I hate when this happens. I begin to feel guilty about not having done enough and it takes the pleasure out of the things that I do for fun. Even when I try to tell myself that I actually do have enough time, that things are going okay and that I’m mostly on top of my work, actually, I still somehow end up feeling guilty. And then I get stuck in obsessive thoughts; for example, I woke up from my nap at 4:50PM and then lay in bed feeling back about having taken a nap until 5:20PM, wasting another half hour that way and not managing to release myself from those obsessive, judgmental thoughts.
If anybody knows of a potion to get rid of wrackspurts and unfuzz the brain, let me know. Also, any un-guilt potions would be helpful.
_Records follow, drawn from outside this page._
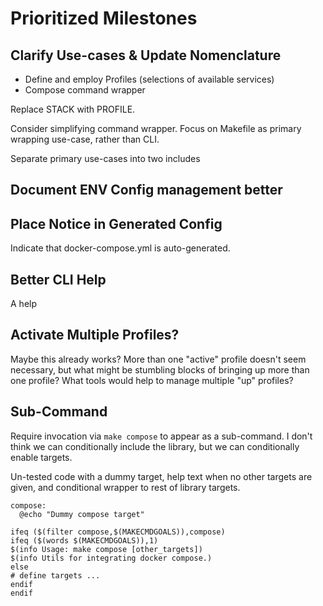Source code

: # Prioritized Milestones

## Clarify Use-cases & Update Nomenclature

* Define and employ Profiles (selections of available services)
* Compose command wrapper



Replace STACK with PROFILE.

Consider simplifying command wrapper. Focus on Makefile as primary wrapping use-case, rather than CLI.

Separate primary use-cases into two includes



## Document ENV Config management better



## Place Notice in Generated Config

Indicate that docker-compose.yml is auto-generated.

## Better CLI Help

A help 

## Activate Multiple Profiles?

Maybe this already works? More than one "active" profile doesn't seem necessary, but what might be stumbling blocks of bringing up more than one profile? What tools would help to manage multiple "up" profiles?

## Sub-Command
Require invocation via `make compose` to appear as a sub-command. I don't think we can conditionally include the library, but we can conditionally enable targets.

Un-tested code with a dummy target, help text when no other targets are given, and conditional wrapper to rest of library targets.

``` make
compose:
  @echo "Dummy compose target"

ifeq ($(filter compose,$(MAKECMDGOALS)),compose)
ifeq ($(words $(MAKECMDGOALS)),1)
$(info Usage: make compose [other_targets])
$(info Utils for integrating docker compose.)
else
# define targets ...
endif
endif
```
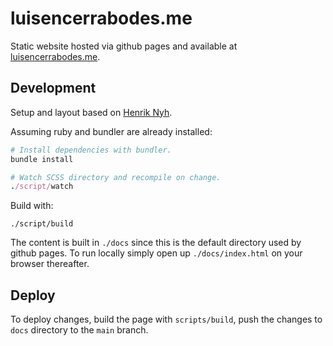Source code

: # luisencerrabodes.me

Static website hosted via github pages and available at [luisencerrabodes.me](https://luisencerrabodes.me).


## Development

Setup and layout based on [Henrik Nyh](https://henrik.nyh.se/).

Assuming ruby and bundler are already installed:

```ruby
# Install dependencies with bundler.
bundle install

# Watch SCSS directory and recompile on change.
./script/watch
```

Build with:
```
./script/build
```

The content is built in `./docs` since this is the default directory used by github pages. To run locally simply open
up `./docs/index.html` on your browser thereafter.

## Deploy

To deploy changes, build the page with `scripts/build`, push the changes to `docs` directory to the `main` branch.
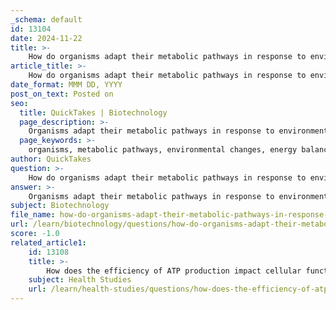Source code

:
 ```yaml
---
_schema: default
id: 13104
date: 2024-11-22
title: >-
    How do organisms adapt their metabolic pathways in response to environmental changes?
article_title: >-
    How do organisms adapt their metabolic pathways in response to environmental changes?
date_format: MMM DD, YYYY
post_on_text: Posted on
seo:
  title: QuickTakes | Biotechnology
  page_description: >-
    Organisms adapt their metabolic pathways in response to environmental changes through sensing, metabolic flexibility, and stress responses, enabling them to maintain energy balance and improve survival.
  page_keywords: >-
    organisms, metabolic pathways, environmental changes, energy balance, adaptation, nutrient availability, metabolic flexibility, phenotypic plasticity, stress responses, gene expression, metabolic rate, resilience phenotype, energetic demands
author: QuickTakes
question: >-
    How do organisms adapt their metabolic pathways in response to environmental changes?
answer: >-
    Organisms adapt their metabolic pathways in response to environmental changes through a variety of mechanisms that allow them to maintain energy balance and improve their chances of survival and reproduction. This adaptability is crucial for coping with fluctuations in nutrient availability, temperature, and other abiotic factors.\n\n1. **Sensing and Response**: Organisms possess the ability to sense changes in their external environment and internal state. This sensory input triggers metabolic adaptations that can involve alterations in gene expression, allowing for a rapid response to stressors. For instance, when faced with nutrient scarcity, organisms may upregulate pathways that enhance the efficiency of nutrient utilization or switch to alternative energy sources.\n\n2. **Metabolic Flexibility**: The flexibility of metabolic pathways is essential for adaptation. Different organisms exhibit varying degrees of metabolic plasticity, which enables them to adjust their metabolic rates and pathways based on environmental conditions. For example, some animals can store and mobilize lipids more effectively during periods of nutritional stress, showcasing a resilience phenotype that allows them to thrive under challenging conditions.\n\n3. **Phenotypic Plasticity**: Metabolic rates and physiological traits often exhibit phenotypic plasticity, meaning they can change in response to environmental variations. This plasticity allows organisms to cope with predictable changes in their energetic demands, such as reduced basal metabolic rate (BMR) during periods of food scarcity.\n\n4. **Stress Responses**: Environmental changes can initiate stress responses that lead to significant metabolic adjustments. For example, the loss of certain signaling pathways, such as the cAMP/PKA pathway, can enhance an organism's fitness in response to stressors. These adaptations may involve complex regulatory networks that fine-tune metabolic processes to optimize energy use.\n\n5. **Research Insights**: Studies have shown that the metabolic adaptations of organisms are highly dependent on their prior metabolic state and the inherent plasticity of that state. This means that an organism's ability to adapt metabolically is influenced by its previous experiences and the specific challenges it faces in its environment.\n\nIn summary, the ability of organisms to adapt their metabolic pathways in response to environmental changes is a complex interplay of sensing, flexibility, and plasticity, allowing them to maintain homeostasis and thrive in diverse and often challenging conditions.
subject: Biotechnology
file_name: how-do-organisms-adapt-their-metabolic-pathways-in-response-to-environmental-changes.md
url: /learn/biotechnology/questions/how-do-organisms-adapt-their-metabolic-pathways-in-response-to-environmental-changes
score: -1.0
related_article1:
    id: 13108
    title: >-
        How does the efficiency of ATP production impact cellular functions?
    subject: Health Studies
    url: /learn/health-studies/questions/how-does-the-efficiency-of-atp-production-impact-cellular-functions
---
```


&nbsp;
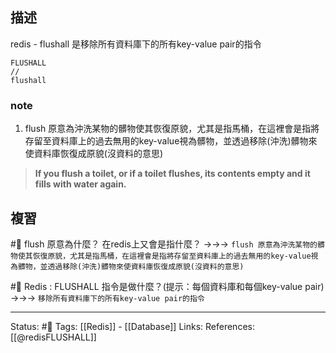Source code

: 
## 描述
redis - flushall 是移除所有資料庫下的所有key-value pair的指令


```
FLUSHALL
//
flushall
```

### note
1. flush 原意為沖洗某物的髒物使其恢復原貌，尤其是指馬桶，在這裡會是指將存留至資料庫上的過去無用的key-value視為髒物，並透過移除(沖洗)髒物來使資料庫恢復成原貌(沒資料的意思)
> **If you flush a toilet, or if a toilet flushes, its contents empty and it fills with water again.**

## 複習
#🧠 flush 原意為什麼？ 在redis上又會是指什麼？ ->->-> `flush 原意為沖洗某物的髒物使其恢復原貌，尤其是指馬桶，在這裡會是指將存留至資料庫上的過去無用的key-value視為髒物，並透過移除(沖洗)髒物來使資料庫恢復成原貌(沒資料的意思)`
<!--SR:!2023-10-12,170,230-->

#🧠 Redis : FLUSHALL 指令是做什麼？(提示：每個資料庫和每個key-value pair) ->->-> `移除所有資料庫下的所有key-value pair的指令`
<!--SR:!2024-07-06,461,250-->

---
Status: #🌱 
Tags:
[[Redis]] - [[Database]]
Links:
References:
[[@redisFLUSHALL]]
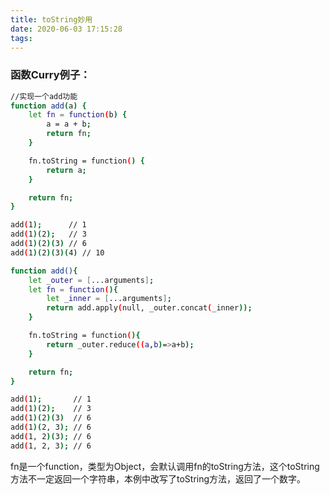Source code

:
 ```yaml
---
title: toString妙用
date: 2020-06-03 17:15:28
tags:
---
```

### 函数Curry例子：

```bash
//实现一个add功能
function add(a) {
    let fn = function(b) {
        a = a + b;
        return fn;
    }

    fn.toString = function() {
        return a;
    }

    return fn;
}

add(1);      // 1
add(1)(2);   // 3
add(1)(2)(3) // 6
add(1)(2)(3)(4) // 10

function add(){
    let _outer = [...arguments];
    let fn = function(){
        let _inner = [...arguments];
        return add.apply(null, _outer.concat(_inner));
    }

    fn.toString = function(){
        return _outer.reduce((a,b)=>a+b);
    }

    return fn;
}

add(1); 	  // 1
add(1)(2);    // 3
add(1)(2)(3)  // 6
add(1)(2, 3); // 6
add(1, 2)(3); // 6
add(1, 2, 3); // 6
```

fn是一个function，类型为Object，会默认调用fn的toString方法，这个toString方法不一定返回一个字符串，本例中改写了toString方法，返回了一个数字。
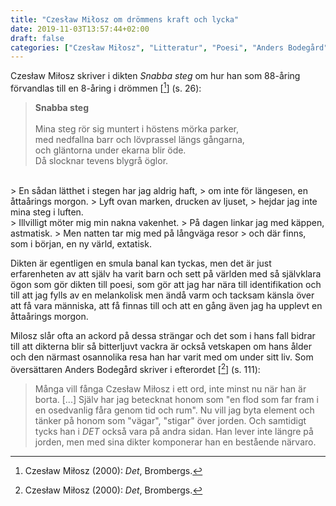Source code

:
 ```yaml
---
title: "Czesław Miłosz om drömmens kraft och lycka"
date: 2019-11-03T13:57:44+02:00
draft: false
categories: ["Czesław Miłosz", "Litteratur", "Poesi", "Anders Bodegård", "Polen"]
---
```


Czesław Miłosz skriver i dikten _Snabba steg_ om hur han som 88-åring förvandlas till en 8-åring i drömmen [[^1]] (s. 26):

> **Snabba steg**
</br></br> 
> Mina steg rör sig muntert i höstens mörka parker,  
> med nedfallna barr och lövprassel längs gångarna,  
> och gläntorna under ekarna blir öde.  
> Då slocknar tevens blygrå öglor.  
</br> 
> En sådan lätthet i stegen har jag aldrig haft,  
> om inte för längesen, en åttaårings morgon.  
> Lyft ovan marken, drucken av ljuset,  
> hejdar jag inte mina steg i luften.  
 </br>
> Illvilligt möter mig min nakna vakenhet.  
> På dagen linkar jag med käppen, astmatisk.  
> Men natten tar mig med på långväga resor  
> och där finns, som i början, en ny värld, extatisk.  

Dikten är egentligen en smula banal kan tyckas, men det är just erfarenheten av att själv ha varit barn och sett på världen med så självklara ögon som gör dikten till poesi, som gör att jag har nära till identifikation och till att jag fylls av en melankolisk men ändå varm och tacksam känsla över att få vara människa, att få finnas till och att en gång även jag ha upplevt en åttaårings morgon. 

Milosz slår ofta an ackord på dessa strängar och det som i hans fall bidrar till att dikterna blir så bitterljuvt vackra är också vetskapen om hans ålder och den närmast osannolika resa han har varit med om under sitt liv. Som översättaren Anders Bodegård skriver i efterordet [[^1]] (s. 111):

> Många vill fånga Czesław Miłosz i ett ord, inte minst nu när han är borta. [...] Själv har jag betecknat honom som "en flod som far fram i en osedvanlig fåra genom tid och rum". Nu vill jag byta element och tänker på honom som "vägar", "stigar" över jorden. Och samtidigt tycks han i _DET_ också vara på andra sidan. Han lever inte längre på jorden, men med sina dikter komponerar han en bestående närvaro.

[^1]: Czesław Miłosz (2000): _Det_, Brombergs.



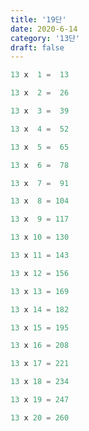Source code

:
 ```yaml
---
title: '19단'
date: 2020-6-14 
category: '13단'
draft: false
---
```

```js
13 x  1 =  13

13 x  2 =  26

13 x  3 =  39

13 x  4 =  52

13 x  5 =  65

13 x  6 =  78

13 x  7 =  91

13 x  8 = 104

13 x  9 = 117

13 x 10 = 130

13 x 11 = 143

13 x 12 = 156

13 x 13 = 169

13 x 14 = 182

13 x 15 = 195

13 x 16 = 208

13 x 17 = 221

13 x 18 = 234

13 x 19 = 247

13 x 20 = 260
```
<!--stackedit_data:
eyJoaXN0b3J5IjpbMTUyMDYwMzg4NCw2Mzc4NDY4NDIsLTE5Mj
E1NjY1M119
-->
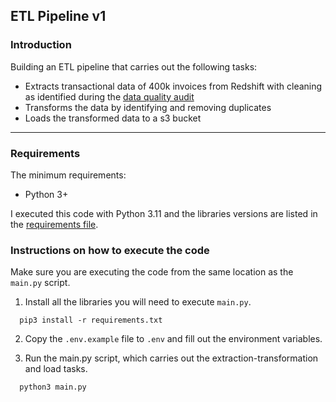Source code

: ## ETL Pipeline v1

### Introduction
Building an ETL pipeline that carries out the following tasks:
- Extracts transactional data of 400k invoices from Redshift with cleaning as identified during the [data quality audit]()
- Transforms the data by identifying and removing duplicates
- Loads the transformed data to a s3 bucket

---

### Requirements
  The minimum requirements:
- Python 3+

I executed this code with Python 3.11 and the libraries versions are listed in the [requirements file](https://github.com/shaq31415926/waia-academy/blob/main/Bootcamp3/week9/requirements.txt).

### Instructions on how to execute the code
Make sure you are executing the code from the same location as the `main.py` script.

1. Install all the libraries you will need to execute `main.py`. 

```
  pip3 install -r requirements.txt
```

2. Copy the `.env.example` file to `.env` and fill out the environment variables.

3. Run the main.py script, which carries out the extraction-transformation and load tasks.

```
  python3 main.py
```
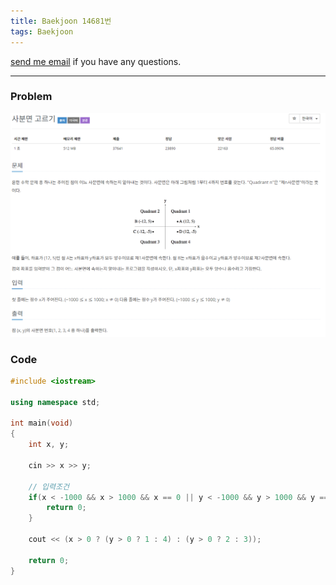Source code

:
```yaml
---
title: Baekjoon 14681번
tags: Baekjoon
---
```


[send me email](mailto:jewel7492@gmail.com) if you have any questions.

<!--more-->

---
### Problem  
   
![그림1](/assets/Baekjoon/14681/1.PNG)  

### Code  
```cpp
#include <iostream>

using namespace std;

int main(void)
{
    int x, y;

    cin >> x >> y;

    // 입력조건
    if(x < -1000 && x > 1000 && x == 0 || y < -1000 && y > 1000 && y == 0){
        return 0;
    }

    cout << (x > 0 ? (y > 0 ? 1 : 4) : (y > 0 ? 2 : 3));

    return 0;   
}
```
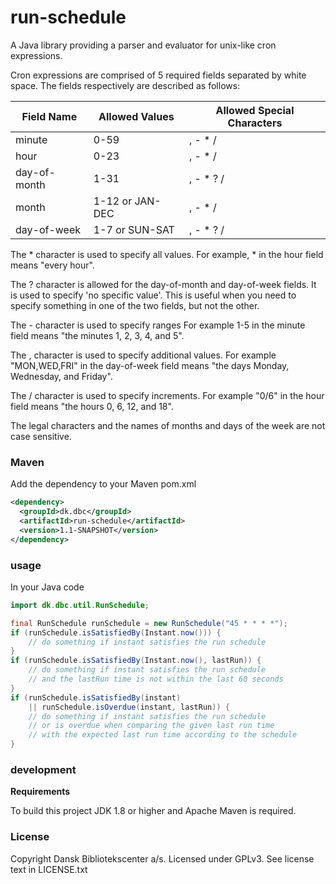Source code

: run-schedule
============

A Java library providing a parser and evaluator for unix-like cron 
expressions.

Cron expressions are comprised of 5 required fields separated by white space. 
The fields respectively are described as follows:

| Field Name   | Allowed Values  | Allowed Special Characters |
|--------------|-----------------|----------------------------|
| minute       | 0-59            | , - * /                    |
| hour         | 0-23            | , - * /                    |
| day-of-month | 1-31            | , - * ? /                  |
| month        | 1-12 or JAN-DEC | , - * /                    |
| day-of-week  | 1-7 or SUN-SAT  | , - * ? /                  |

The * character is used to specify all values. For example, * in the hour
field means "every hour".

The ? character is allowed for the day-of-month and day-of-week fields. It
is used to specify 'no specific value'. This is useful when you need to 
specify something in one of the two fields, but not the other.

The - character is used to specify ranges For example 1-5 in the minute
field means "the minutes 1, 2, 3, 4, and 5".

The , character is used to specify additional values. For example 
"MON,WED,FRI" in the day-of-week field means "the days Monday, Wednesday,
and Friday".

The / character is used to specify increments. For example "0/6" in the
hour field means "the hours 0, 6, 12, and 18".

The legal characters and the names of months and days of the week are
not case sensitive.

### Maven

Add the dependency to your Maven pom.xml

```xml
<dependency>
  <groupId>dk.dbc</groupId>
  <artifactId>run-schedule</artifactId>
  <version>1.1-SNAPSHOT</version>
</dependency>
```

### usage

In your Java code

```java
import dk.dbc.util.RunSchedule;

final RunSchedule runSchedule = new RunSchedule("45 * * * *");
if (runSchedule.isSatisfiedBy(Instant.now())) {
    // do something if instant satisfies the run schedule
}
if (runSchedule.isSatisfiedBy(Instant.now(), lastRun)) {
    // do something if instant satisfies the run schedule
    // and the lastRun time is not within the last 60 seconds
}
if (runSchedule.isSatisfiedBy(instant) 
    || runSchedule.isOverdue(instant, lastRun)) {
    // do something if instant satisfies the run schedule
    // or is overdue when comparing the given last run time 
    // with the expected last run time according to the schedule
}
```

### development

**Requirements**

To build this project JDK 1.8 or higher and Apache Maven is required.

### License

Copyright Dansk Bibliotekscenter a/s. Licensed under GPLv3.
See license text in LICENSE.txt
My dorm room has three windows; four, if you count the one that’s in the emergency exit door, which I don’t, because I keep the blind down on it at all times. The reason for that is that I’m on the first floor of my building, directly overlooking, from two windows, the main entrance used by students to come and go from main campus. The window in the exit door overlooks a little hill on which people sometimes sit and smoke when the weather permits. The last window overlooks an ugly tarred roof and from it I could see, if I wished, the windows of the apartments in what I can only call the second wing of the building. I keep that blind closed most of the time as well. So really, I have very little light coming into the room during the day, and at night all my blinds are closed except one, and that window is blocked by a screen so that the people walking below won’t be able to see me changing.
I’m a pretty private person, which is why I’m still ecstatic to have this single room, even if the windows aren’t quite as useful as I’d hoped. There are other downsides to the room, though. Since it’s right by the entrance, I get to hear all the drunk partiers who go out to smoke at one, two and three in the morning. At first, it really irked me. But lately I’ve grown used to it and have even come to see it as a plus. I can’t recognize people’s voices because of the echoing quality, but I can sometimes pick out some words and I try to remember them, to weave stories from them, to put images and faces to them.
I’m back at school after a lovely mini-break with my brother and his girlfriend in Washington D.C. I’m halfway through the semester. There are bright sides, too.